Unhappy at the ruling, pro-Jamaat lawyers demonstrated at the SC premises, while pro-Awami League lawyers chanted slogans hailing the decision.
Hundreds of people, especially youths, rushed to Gonojagoron Manch at Shahbagh to celebrate the court ruling.
Mollah’s nine family members, including his wife Sanowara Jahan, met him inside the Dhaka Central Jail around 6:25pm yesterday on permission from the jail authorities.
On December 17, 2007, freedom fighter Mozaffar Ahmad Khan of Keraniganj filed a case against nine Jamaat leaders, including Mollah, on the charge of killing two freedom fighters in 1971.
But the justice seekers had to wait until the Awami League-led government formed the ICT on March 25 in 2010 as part of its electoral pledges.
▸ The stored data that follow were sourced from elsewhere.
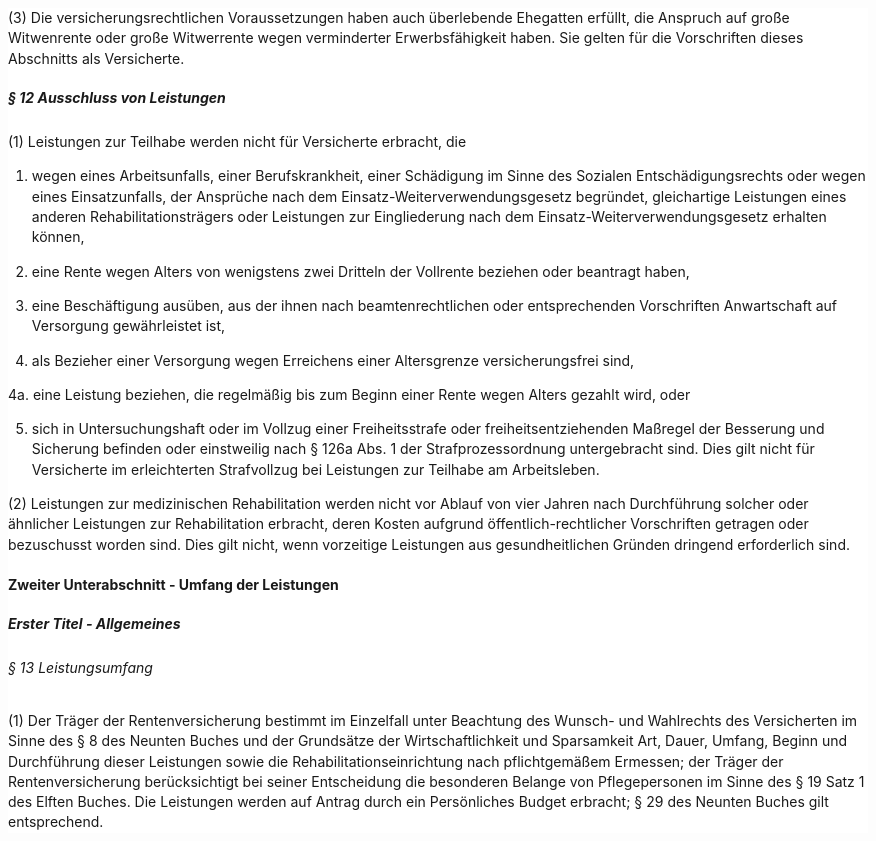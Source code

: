 


(3) Die versicherungsrechtlichen Voraussetzungen haben auch überlebende Ehegatten erfüllt, die Anspruch auf große Witwenrente oder große Witwerrente wegen verminderter Erwerbsfähigkeit haben. Sie gelten für die Vorschriften dieses Abschnitts als Versicherte.


##### § 12 Ausschluss von Leistungen

(1) Leistungen zur Teilhabe werden nicht für Versicherte erbracht, die

1.  wegen eines Arbeitsunfalls, einer Berufskrankheit, einer Schädigung im Sinne des Sozialen Entschädigungsrechts oder wegen eines Einsatzunfalls, der Ansprüche nach dem Einsatz-Weiterverwendungsgesetz begründet, gleichartige Leistungen eines anderen Rehabilitationsträgers oder Leistungen zur Eingliederung nach dem Einsatz-Weiterverwendungsgesetz erhalten können,


2.  eine Rente wegen Alters von wenigstens zwei Dritteln der Vollrente beziehen oder beantragt haben,


3.  eine Beschäftigung ausüben, aus der ihnen nach beamtenrechtlichen oder entsprechenden Vorschriften Anwartschaft auf Versorgung gewährleistet ist,


4.  als Bezieher einer Versorgung wegen Erreichens einer Altersgrenze versicherungsfrei sind,


4a. eine Leistung beziehen, die regelmäßig bis zum Beginn einer Rente wegen Alters gezahlt wird, oder


5.  sich in Untersuchungshaft oder im Vollzug einer Freiheitsstrafe oder freiheitsentziehenden Maßregel der Besserung und Sicherung befinden oder einstweilig nach § 126a Abs. 1 der Strafprozessordnung untergebracht sind. Dies gilt nicht für Versicherte im erleichterten Strafvollzug bei Leistungen zur Teilhabe am Arbeitsleben.




(2) Leistungen zur medizinischen Rehabilitation werden nicht vor Ablauf von vier Jahren nach Durchführung solcher oder ähnlicher Leistungen zur Rehabilitation erbracht, deren Kosten aufgrund öffentlich-rechtlicher Vorschriften getragen oder bezuschusst worden sind. Dies gilt nicht, wenn vorzeitige Leistungen aus gesundheitlichen Gründen dringend erforderlich sind.


#### Zweiter Unterabschnitt - Umfang der Leistungen



##### Erster Titel - Allgemeines



###### § 13 Leistungsumfang

(1) Der Träger der Rentenversicherung bestimmt im Einzelfall unter Beachtung des Wunsch- und Wahlrechts des Versicherten im Sinne des § 8 des Neunten Buches und der Grundsätze der Wirtschaftlichkeit und Sparsamkeit Art, Dauer, Umfang, Beginn und Durchführung dieser Leistungen sowie die Rehabilitationseinrichtung nach pflichtgemäßem Ermessen; der Träger der Rentenversicherung berücksichtigt bei seiner Entscheidung die besonderen Belange von Pflegepersonen im Sinne des § 19 Satz 1 des Elften Buches. Die Leistungen werden auf Antrag durch ein Persönliches Budget erbracht; § 29 des Neunten Buches gilt entsprechend.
On May 28, last year, the tribunal framed six charges that include: the killing of Mirpur Bangla College student Pallab; the killing of the poet Meherunesa, her mother and two brothers; the killing of journalist Khandker Abu Taleb; a mass killing in Ghatarchar of Keraniganj; the killing of 344 people in Alubdi village in Mirpur; and the killing of Hazrat Ali Laskar, his wife, three daughters and two-year-old son.
The ICT-2 found Mollah guilty on five charges and acquitted him on one charge related to the Ghatarchar killing, and sentenced him to life imprisonment. But the Supreme Court found him guilty on all charges and awarded him death for killing Hazrat Laskar and his family members.